■ **Exercise brief**
A faithful copy of all the data is the goal; omit the pictures.

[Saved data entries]

--

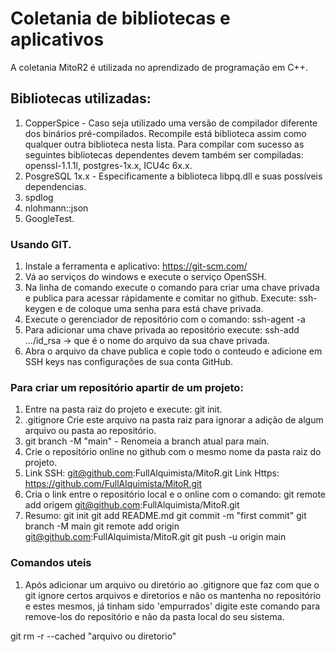 # Coletania de bibliotecas e aplicativos
A coletania MitoR2 é utilizada no aprendizado de programação
em C++.

## Bibliotecas utilizadas:
1. CopperSpice - Caso seja utilizado uma versão de compilador
   diferente dos binários pré-compilados. Recompile está biblioteca
   assim como qualquer outra biblioteca nesta lista.
   Para compilar com sucesso as seguintes bibliotecas dependentes
   devem também ser compiladas: openssl-1.1.1l, postgres-1x.x,
   ICU4c 6x.x.
2. PosgreSQL 1x.x - Especificamente a biblioteca libpq.dll e suas
   possíveis dependencias.
3. spdlog
4. nlohmann::json
5. GoogleTest.

### Usando GIT.
1. Instale a ferramenta e aplicativo: https://git-scm.com/
2. Vá ao serviços do windows e execute o serviço OpenSSH.
3. Na linha de comando execute o comando para criar uma chave
   privada e publica para acessar rápidamente e comitar no
   github. Execute: ssh-keygen e de coloque uma senha para
   está chave privada.
4. Execute o gerenciador de repositório com o comando:  ssh-agent -a
5. Para adicionar uma chave privada ao repositório execute:
   ssh-add .../id_rsa -> que é o nome do arquivo da sua chave
   privada.
6. Abra o arquivo da chave publica e copie todo o conteudo e
   adicione em SSH keys nas configurações de sua conta GitHub.

### Para criar um repositório apartir de um projeto:
1. Entre na pasta raiz do projeto e execute: git init.
2. .gitignore Crie este arquivo na pasta raiz para ignorar
   a adição de algum arquivo ou pasta ao repositório.
3. git branch -M "main" - Renomeia a branch atual para main.
4. Crie o repositório online no github com o mesmo nome da
   pasta raiz do projeto.
5. Link SSH: git@github.com:FullAlquimista/MitoR.git
   Link Https: https://github.com/FullAlquimista/MitoR.git
6. Cria o link entre o repositório local e o online com o
   comando: git remote add origem git@github.com:FullAlquimista/MitoR.git
7. Resumo:
   git init
   git add README.md
   git commit -m "first commit"
   git branch -M main
   git remote add origin git@github.com:FullAlquimista/MitoR.git
   git push -u origin main

### Comandos uteis
1. Após adicionar um arquivo ou diretório ao .gitignore que faz
   com que o git ignore certos arquivos e diretorios e não os
   mantenha no repositório e estes mesmos, já tinham sido 'empurrados'
   digite este comando para remove-los do repositório e não da
   pasta local do seu sistema.

git rm -r --cached "arquivo ou diretorio"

--

■ **Written response**
 # Coletania de bibliotecas e aplicativos
A coletania MitoR2 é utilizada no aprendizado de programação
em C++.

## Bibliotecas utilizadas:
1. CopperSpice - Caso seja utilizado uma versão de compilador
   diferente dos binários pré-compilados. Recompile está biblioteca
   assim como qualquer outra biblioteca nesta lista.
   Para compilar com sucesso as seguintes bibliotecas dependentes
   devem também ser compiladas: openssl-1.1.1l, postgres-1x.x,
   ICU4c 6x.x.
2. PosgreSQL 1x.x - Especificamente a biblioteca libpq.dll e suas
   possíveis dependencias.
3. spdlog
4. nlohmann::json
5. GoogleTest.

### Usando GIT.
1. Instale a ferramenta e aplicativo: https://git-scm.com/
2. Vá ao serviços do windows e execute o serviço OpenSSH.
3. Na linha de comando execute o comando para criar uma chave
   privada e publica para acessar rápidamente e comitar no
   github. Execute: ssh-keygen e de coloque uma senha para
   está chave privada.
4. Execute o gerenciador de repositório com o comando:  ssh-agent -a
5. Para adicionar uma chave privada ao repositório execute:
   ssh-add .../id_rsa -> que é o nome do arquivo da sua chave
   privada.
6. Abra o arquivo da chave publica e copie todo o conteudo e
   adicione em SSH keys nas configurações de sua conta GitHub.

### Para criar um repositório apartir de um projeto:
1. Entre na pasta raiz do projeto e execute: git init.
2. .gitignore Crie este arquivo na pasta raiz para ignorar
   a adição de algum arquivo ou pasta ao repositório.
3. git branch -M "main" - Renomeia a branch atual para main.
4. Crie o repositório online no github com o mesmo nome da
   pasta raiz do projeto.
5. Link SSH: git@github.com:FullAlquimista/MitoR.git
   Link Https: https://github.com/FullAlquimista/MitoR.git
6. Cria o link entre o repositório local e o online com o
   comando: git remote add origem git@github.com:FullAlquimista/MitoR.git
7. Resumo:
   git init
   git add README.md
   git commit -m "first commit"
   git branch -M main
   git remote add origin git@github.com:FullAlquimista/MitoR.git
   git push -u origin main

### Comandos uteis
1. Após adicionar um arquivo ou diretório ao .gitignore que faz
   com que o git ignore certos arquivos e diretorios e não os
   mantenha no repositório e estes mesmos, já tinham sido 'empurrados'
   digite este comando para remove-los do repositório e não da
   pasta local do seu sistema.

git rm -r --cached "arquivo ou diretorio"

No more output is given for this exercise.